In all those courses, no one had mentioned hueristics, audience analysis, communication theory or rhetoric theory, and I still thought “epistemology” was a dirty word. It was another five years before I found the right people (outside the college classroom) to introduce me to the work of Young, Becker and Pike, Bateson, Kenneth Burke, Jim Corder, Bob Hopper, Tom Pearsall, Jim Souther, John Walter, and others; and before I could then discover just how much Aristotle and Plato really did have to offer.
Now, there are more innovative writing programs. I am still not convinced, however, that sufficient progress has been made. Recently, for an engineering writing job, I interviewed a bright young engineer, a 1980 graduate with a 3.8 overall GPA, with two English composition and two technical writing courses on his transcript. When I asked him about invention and audience analysis, he looked blank. He did know that Aristotle was a Greek. He had not heard of the Society for Technical Communication, The Society of Logistic Engineers, or the International Association of Business Communicators; he had made application to IEEE.

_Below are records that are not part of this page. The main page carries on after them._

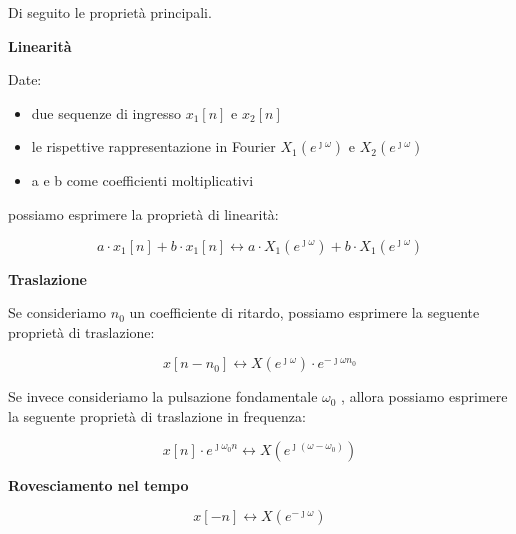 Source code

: Di seguito le proprietà principali. \newline 

\textbf{Linearità} \newline

Date: 

\begin{itemize}
    \item due sequenze di ingresso $x_1 \left[ n\right]$ e $x_2 \left[ n\right]$ 
    \item le rispettive rappresentazione in Fourier $X_1 \left(e^{\jmath \omega}\right)$ e $X_2 \left(e^{\jmath \omega}\right)$ 
    \item a e b come coefficienti moltiplicativi  
\end{itemize}

possiamo esprimere la proprietà di linearità: 

{
    \Large 
    \begin{equation}
        a \cdot x_1 \left[ n\right]
        + 
        b \cdot x_1 \left[ n\right]
        \leftrightarrow
        a \cdot X_1 \left(e^{\jmath \omega}\right) 
        +
        b \cdot X_1 \left(e^{\jmath \omega}\right)  
    \end{equation}
}

\textbf{Traslazione} \newline 

Se consideriamo $n_0$ un coefficiente di ritardo, 
possiamo esprimere la seguente proprietà di traslazione: 

{
    \Large 
    \begin{equation}
        x \left[ n - n_0\right]
        \leftrightarrow 
        X \left(e^{\jmath \omega}\right) \cdot e^{- \jmath \omega n_0}
    \end{equation}
}

Se invece consideriamo la pulsazione fondamentale $\omega_0$ , 
allora possiamo esprimere la seguente proprietà di traslazione in frequenza: 

{
    \Large 
    \begin{equation}
        x \left[ n\right] \cdot e^{\jmath \omega_0 n}
        \leftrightarrow 
        X \left(e^{\jmath \left(\omega - \omega_0\right)}\right)
    \end{equation}
}

\textbf{Rovesciamento nel tempo} \newline 

{
    \Large 
    \begin{equation}
        x \left[ -n\right]
        \leftrightarrow
        X \left(e^{- \jmath \omega}\right)
    \end{equation}
}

What can we do? How do we teach the technical and scientific students how to write effectively for business and industry? How do we teach English and journalism students the skills necessary to become technical editors and technical writers?

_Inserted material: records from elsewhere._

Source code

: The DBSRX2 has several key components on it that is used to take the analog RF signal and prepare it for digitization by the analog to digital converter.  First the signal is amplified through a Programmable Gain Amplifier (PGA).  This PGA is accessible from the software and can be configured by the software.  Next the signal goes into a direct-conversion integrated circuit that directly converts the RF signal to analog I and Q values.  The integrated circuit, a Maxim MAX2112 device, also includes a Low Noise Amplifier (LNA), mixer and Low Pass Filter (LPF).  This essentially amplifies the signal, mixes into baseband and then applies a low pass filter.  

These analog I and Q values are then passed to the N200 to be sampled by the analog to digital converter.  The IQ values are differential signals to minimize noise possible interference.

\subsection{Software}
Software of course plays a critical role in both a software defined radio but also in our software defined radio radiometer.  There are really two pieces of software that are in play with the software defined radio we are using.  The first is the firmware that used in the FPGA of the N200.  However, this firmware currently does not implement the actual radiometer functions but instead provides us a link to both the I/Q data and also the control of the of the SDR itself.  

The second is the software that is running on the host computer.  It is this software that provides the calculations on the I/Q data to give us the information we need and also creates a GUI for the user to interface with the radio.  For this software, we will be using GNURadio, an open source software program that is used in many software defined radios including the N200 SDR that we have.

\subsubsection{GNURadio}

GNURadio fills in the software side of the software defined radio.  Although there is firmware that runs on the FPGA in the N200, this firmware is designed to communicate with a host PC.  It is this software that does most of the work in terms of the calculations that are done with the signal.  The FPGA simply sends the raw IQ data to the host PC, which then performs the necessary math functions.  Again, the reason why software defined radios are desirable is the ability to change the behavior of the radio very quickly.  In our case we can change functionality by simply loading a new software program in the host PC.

I think the key is closer alliance between us; it is time for industry and academia to join together to better meet the needs of both. We need to form advisory panels which include representatives from both industry and the universities. We need the university faculty to have some industry experience and to invite some industry people to teach parts of courses. We need industry to become more aware of your problems and constraints and to invite you to share in what we do. We need faculty members to join some of the professional technical societies, and we need industry people to join some of the professional academic societies. Together, we need to enlarge the common area in Schramm’s communication diagram. It is time for both groups to get out of the dining room and into the kitchen.
How can you in the classrooms help us in industry to contribute to our joint goal? You will have to articulate more clearly the definition of the product you are producing. I believe both the term “technical writer” and most technical writing courses are too general and too loosely defined to accomplish this objective. Who or what is your audience? If you cannot define the audience, you cannot define the product. If you cannot define the product, you cannot produce it. Produce technical and scientific graduates with good technical skills and competent technical communication (especially, writing) skills, produce editors/writers with good technical communication skills and competent technical skills — and you will have industry beating a path to your doors.
I am heartened by what I see happening in some current writing programs. I believe we are starting to see the light at the end of the tunnel. I do hope.
1. Rice, Joseph A. “Guest Editorial: Coming Out of the Closet”. Technical Communication (Fourth Quarter, 1977), 2.
2. Buehler, Mary Fran. “Controlled Flexibility in Technical Editing The Levels-of-edit Concept at JPL”. Technical Communication (First Quarter, 1977), 1-4; and
3. “Measuring the Editor’s Job: How Do We Know What We’re Doing?”. Society for Technical Communication. Proceedings of the 24th ITCC (1977), 236-239.